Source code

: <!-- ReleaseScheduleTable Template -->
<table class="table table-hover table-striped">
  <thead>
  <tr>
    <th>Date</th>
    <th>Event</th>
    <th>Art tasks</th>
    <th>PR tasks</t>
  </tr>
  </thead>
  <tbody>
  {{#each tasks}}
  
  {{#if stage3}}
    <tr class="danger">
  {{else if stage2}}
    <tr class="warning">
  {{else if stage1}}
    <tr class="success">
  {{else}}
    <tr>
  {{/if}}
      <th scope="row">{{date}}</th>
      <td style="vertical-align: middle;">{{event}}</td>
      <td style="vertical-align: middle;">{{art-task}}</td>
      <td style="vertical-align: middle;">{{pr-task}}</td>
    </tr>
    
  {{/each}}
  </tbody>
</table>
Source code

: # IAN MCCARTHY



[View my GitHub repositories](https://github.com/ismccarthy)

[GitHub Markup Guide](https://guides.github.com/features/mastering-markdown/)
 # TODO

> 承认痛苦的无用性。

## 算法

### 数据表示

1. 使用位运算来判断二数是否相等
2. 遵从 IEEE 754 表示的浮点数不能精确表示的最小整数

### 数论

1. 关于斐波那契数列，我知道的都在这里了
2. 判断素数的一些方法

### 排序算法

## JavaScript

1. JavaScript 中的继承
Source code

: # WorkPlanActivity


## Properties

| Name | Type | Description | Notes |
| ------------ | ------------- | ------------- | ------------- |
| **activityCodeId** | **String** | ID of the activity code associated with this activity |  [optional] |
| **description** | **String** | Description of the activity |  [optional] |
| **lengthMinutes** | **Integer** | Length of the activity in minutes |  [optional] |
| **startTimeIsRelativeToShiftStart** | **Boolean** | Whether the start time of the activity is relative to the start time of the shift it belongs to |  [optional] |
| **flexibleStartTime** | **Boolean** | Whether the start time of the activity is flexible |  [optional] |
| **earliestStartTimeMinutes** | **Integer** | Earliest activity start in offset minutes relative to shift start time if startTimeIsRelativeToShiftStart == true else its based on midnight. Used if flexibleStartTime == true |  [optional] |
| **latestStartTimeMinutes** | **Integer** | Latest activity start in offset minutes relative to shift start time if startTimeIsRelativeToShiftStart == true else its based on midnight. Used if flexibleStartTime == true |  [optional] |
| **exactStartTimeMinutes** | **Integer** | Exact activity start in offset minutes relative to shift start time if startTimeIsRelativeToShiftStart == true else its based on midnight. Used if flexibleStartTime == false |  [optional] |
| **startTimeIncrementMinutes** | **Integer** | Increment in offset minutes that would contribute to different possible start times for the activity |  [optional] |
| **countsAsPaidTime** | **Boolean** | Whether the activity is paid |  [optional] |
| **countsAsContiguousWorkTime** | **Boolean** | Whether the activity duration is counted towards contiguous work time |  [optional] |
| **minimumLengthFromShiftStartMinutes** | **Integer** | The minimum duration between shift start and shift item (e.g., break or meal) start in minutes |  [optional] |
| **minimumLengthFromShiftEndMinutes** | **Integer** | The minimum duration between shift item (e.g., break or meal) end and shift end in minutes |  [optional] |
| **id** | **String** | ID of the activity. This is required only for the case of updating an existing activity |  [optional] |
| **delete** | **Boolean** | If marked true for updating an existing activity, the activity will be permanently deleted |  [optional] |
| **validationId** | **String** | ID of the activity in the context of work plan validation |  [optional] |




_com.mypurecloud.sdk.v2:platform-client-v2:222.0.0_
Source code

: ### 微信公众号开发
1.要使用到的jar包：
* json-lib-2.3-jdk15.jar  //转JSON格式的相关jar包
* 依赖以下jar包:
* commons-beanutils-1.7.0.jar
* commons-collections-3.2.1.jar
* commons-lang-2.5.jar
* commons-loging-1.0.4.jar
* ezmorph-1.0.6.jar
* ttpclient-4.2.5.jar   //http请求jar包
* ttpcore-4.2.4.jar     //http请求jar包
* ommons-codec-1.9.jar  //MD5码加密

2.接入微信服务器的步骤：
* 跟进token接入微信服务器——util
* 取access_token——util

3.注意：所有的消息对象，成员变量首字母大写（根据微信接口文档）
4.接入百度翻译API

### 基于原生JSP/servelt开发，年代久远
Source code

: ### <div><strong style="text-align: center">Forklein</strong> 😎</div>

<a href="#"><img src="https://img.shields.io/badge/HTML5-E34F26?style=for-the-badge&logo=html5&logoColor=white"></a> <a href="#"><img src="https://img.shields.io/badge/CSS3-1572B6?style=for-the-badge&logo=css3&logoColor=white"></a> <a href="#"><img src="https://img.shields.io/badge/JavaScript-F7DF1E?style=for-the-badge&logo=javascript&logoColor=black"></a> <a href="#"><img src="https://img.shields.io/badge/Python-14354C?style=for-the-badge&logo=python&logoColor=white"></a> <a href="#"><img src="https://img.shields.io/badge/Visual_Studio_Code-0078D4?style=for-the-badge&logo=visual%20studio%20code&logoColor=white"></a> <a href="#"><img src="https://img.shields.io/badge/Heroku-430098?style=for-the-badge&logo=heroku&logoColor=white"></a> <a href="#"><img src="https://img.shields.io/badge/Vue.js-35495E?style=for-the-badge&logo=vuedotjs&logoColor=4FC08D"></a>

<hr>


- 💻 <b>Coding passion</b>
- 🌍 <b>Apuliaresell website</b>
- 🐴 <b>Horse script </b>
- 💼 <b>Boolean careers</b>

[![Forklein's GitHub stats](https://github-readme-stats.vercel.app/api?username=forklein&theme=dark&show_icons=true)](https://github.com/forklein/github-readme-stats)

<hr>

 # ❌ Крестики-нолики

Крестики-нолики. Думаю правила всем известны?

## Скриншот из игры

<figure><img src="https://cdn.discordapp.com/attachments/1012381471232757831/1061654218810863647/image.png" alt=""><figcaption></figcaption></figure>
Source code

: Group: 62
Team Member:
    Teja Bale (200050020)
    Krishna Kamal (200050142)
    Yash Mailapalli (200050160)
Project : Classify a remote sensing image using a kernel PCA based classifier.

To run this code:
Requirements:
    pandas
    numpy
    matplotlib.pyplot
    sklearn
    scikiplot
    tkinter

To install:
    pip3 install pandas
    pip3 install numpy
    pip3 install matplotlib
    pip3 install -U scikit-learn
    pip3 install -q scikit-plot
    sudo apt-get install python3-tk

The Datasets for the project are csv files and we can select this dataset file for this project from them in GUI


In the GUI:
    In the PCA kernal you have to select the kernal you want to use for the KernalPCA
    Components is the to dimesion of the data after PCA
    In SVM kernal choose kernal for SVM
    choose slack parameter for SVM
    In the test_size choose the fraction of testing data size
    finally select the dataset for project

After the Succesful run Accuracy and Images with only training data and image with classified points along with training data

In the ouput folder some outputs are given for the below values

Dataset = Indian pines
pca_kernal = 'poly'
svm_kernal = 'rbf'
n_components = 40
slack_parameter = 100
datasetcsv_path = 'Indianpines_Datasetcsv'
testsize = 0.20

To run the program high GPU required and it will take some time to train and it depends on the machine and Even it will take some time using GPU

## Goal of the exercise:
In full and without alteration, copy the entries.

## Solved exercise:
Source code

: <!-- ReleaseScheduleTable Template -->
<table class="table table-hover table-striped">
  <thead>
  <tr>
    <th>Date</th>
    <th>Event</th>
    <th>Art tasks</th>
    <th>PR tasks</t>
  </tr>
  </thead>
  <tbody>
  {{#each tasks}}
  
  {{#if stage3}}
    <tr class="danger">
  {{else if stage2}}
    <tr class="warning">
  {{else if stage1}}
    <tr class="success">
  {{else}}
    <tr>
  {{/if}}
      <th scope="row">{{date}}</th>
      <td style="vertical-align: middle;">{{event}}</td>
      <td style="vertical-align: middle;">{{art-task}}</td>
      <td style="vertical-align: middle;">{{pr-task}}</td>
    </tr>
    
  {{/each}}
  </tbody>
</table>
Source code

: # IAN MCCARTHY



[View my GitHub repositories](https://github.com/ismccarthy)

[GitHub Markup Guide](https://guides.github.com/features/mastering-markdown/)
 # TODO

> 承认痛苦的无用性。

## 算法

### 数据表示

1. 使用位运算来判断二数是否相等
2. 遵从 IEEE 754 表示的浮点数不能精确表示的最小整数

### 数论

1. 关于斐波那契数列，我知道的都在这里了
2. 判断素数的一些方法

### 排序算法

## JavaScript

1. JavaScript 中的继承
Source code

: # WorkPlanActivity


## Properties

| Name | Type | Description | Notes |
| ------------ | ------------- | ------------- | ------------- |
| **activityCodeId** | **String** | ID of the activity code associated with this activity |  [optional] |
| **description** | **String** | Description of the activity |  [optional] |
| **lengthMinutes** | **Integer** | Length of the activity in minutes |  [optional] |
| **startTimeIsRelativeToShiftStart** | **Boolean** | Whether the start time of the activity is relative to the start time of the shift it belongs to |  [optional] |
| **flexibleStartTime** | **Boolean** | Whether the start time of the activity is flexible |  [optional] |
| **earliestStartTimeMinutes** | **Integer** | Earliest activity start in offset minutes relative to shift start time if startTimeIsRelativeToShiftStart == true else its based on midnight. Used if flexibleStartTime == true |  [optional] |
| **latestStartTimeMinutes** | **Integer** | Latest activity start in offset minutes relative to shift start time if startTimeIsRelativeToShiftStart == true else its based on midnight. Used if flexibleStartTime == true |  [optional] |
| **exactStartTimeMinutes** | **Integer** | Exact activity start in offset minutes relative to shift start time if startTimeIsRelativeToShiftStart == true else its based on midnight. Used if flexibleStartTime == false |  [optional] |
| **startTimeIncrementMinutes** | **Integer** | Increment in offset minutes that would contribute to different possible start times for the activity |  [optional] |
| **countsAsPaidTime** | **Boolean** | Whether the activity is paid |  [optional] |
| **countsAsContiguousWorkTime** | **Boolean** | Whether the activity duration is counted towards contiguous work time |  [optional] |
| **minimumLengthFromShiftStartMinutes** | **Integer** | The minimum duration between shift start and shift item (e.g., break or meal) start in minutes |  [optional] |
| **minimumLengthFromShiftEndMinutes** | **Integer** | The minimum duration between shift item (e.g., break or meal) end and shift end in minutes |  [optional] |
| **id** | **String** | ID of the activity. This is required only for the case of updating an existing activity |  [optional] |
| **delete** | **Boolean** | If marked true for updating an existing activity, the activity will be permanently deleted |  [optional] |
| **validationId** | **String** | ID of the activity in the context of work plan validation |  [optional] |




_com.mypurecloud.sdk.v2:platform-client-v2:222.0.0_
Source code

: ### 微信公众号开发
1.要使用到的jar包：
* json-lib-2.3-jdk15.jar  //转JSON格式的相关jar包
* 依赖以下jar包:
* commons-beanutils-1.7.0.jar
* commons-collections-3.2.1.jar
* commons-lang-2.5.jar
* commons-loging-1.0.4.jar
* ezmorph-1.0.6.jar
* ttpclient-4.2.5.jar   //http请求jar包
* ttpcore-4.2.4.jar     //http请求jar包
* ommons-codec-1.9.jar  //MD5码加密

2.接入微信服务器的步骤：
* 跟进token接入微信服务器——util
* 取access_token——util

3.注意：所有的消息对象，成员变量首字母大写（根据微信接口文档）
4.接入百度翻译API

### 基于原生JSP/servelt开发，年代久远
Source code

: ### <div><strong style="text-align: center">Forklein</strong> 😎</div>

<a href="#"><img src="https://img.shields.io/badge/HTML5-E34F26?style=for-the-badge&logo=html5&logoColor=white"></a> <a href="#"><img src="https://img.shields.io/badge/CSS3-1572B6?style=for-the-badge&logo=css3&logoColor=white"></a> <a href="#"><img src="https://img.shields.io/badge/JavaScript-F7DF1E?style=for-the-badge&logo=javascript&logoColor=black"></a> <a href="#"><img src="https://img.shields.io/badge/Python-14354C?style=for-the-badge&logo=python&logoColor=white"></a> <a href="#"><img src="https://img.shields.io/badge/Visual_Studio_Code-0078D4?style=for-the-badge&logo=visual%20studio%20code&logoColor=white"></a> <a href="#"><img src="https://img.shields.io/badge/Heroku-430098?style=for-the-badge&logo=heroku&logoColor=white"></a> <a href="#"><img src="https://img.shields.io/badge/Vue.js-35495E?style=for-the-badge&logo=vuedotjs&logoColor=4FC08D"></a>

<hr>


- 💻 <b>Coding passion</b>
- 🌍 <b>Apuliaresell website</b>
- 🐴 <b>Horse script </b>
- 💼 <b>Boolean careers</b>

[![Forklein's GitHub stats](https://github-readme-stats.vercel.app/api?username=forklein&theme=dark&show_icons=true)](https://github.com/forklein/github-readme-stats)

<hr>

 # ❌ Крестики-нолики

Крестики-нолики. Думаю правила всем известны?

## Скриншот из игры

<figure><img src="https://cdn.discordapp.com/attachments/1012381471232757831/1061654218810863647/image.png" alt=""><figcaption></figcaption></figure>
Source code

: Group: 62
Team Member:
    Teja Bale (200050020)
    Krishna Kamal (200050142)
    Yash Mailapalli (200050160)
Project : Classify a remote sensing image using a kernel PCA based classifier.

To run this code:
Requirements:
    pandas
    numpy
    matplotlib.pyplot
    sklearn
    scikiplot
    tkinter

To install:
    pip3 install pandas
    pip3 install numpy
    pip3 install matplotlib
    pip3 install -U scikit-learn
    pip3 install -q scikit-plot
    sudo apt-get install python3-tk

The Datasets for the project are csv files and we can select this dataset file for this project from them in GUI


In the GUI:
    In the PCA kernal you have to select the kernal you want to use for the KernalPCA
    Components is the to dimesion of the data after PCA
    In SVM kernal choose kernal for SVM
    choose slack parameter for SVM
    In the test_size choose the fraction of testing data size
    finally select the dataset for project

After the Succesful run Accuracy and Images with only training data and image with classified points along with training data

In the ouput folder some outputs are given for the below values

Dataset = Indian pines
pca_kernal = 'poly'
svm_kernal = 'rbf'
n_components = 40
slack_parameter = 100
datasetcsv_path = 'Indianpines_Datasetcsv'
testsize = 0.20

To run the program high GPU required and it will take some time to train and it depends on the machine and Even it will take some time using GPU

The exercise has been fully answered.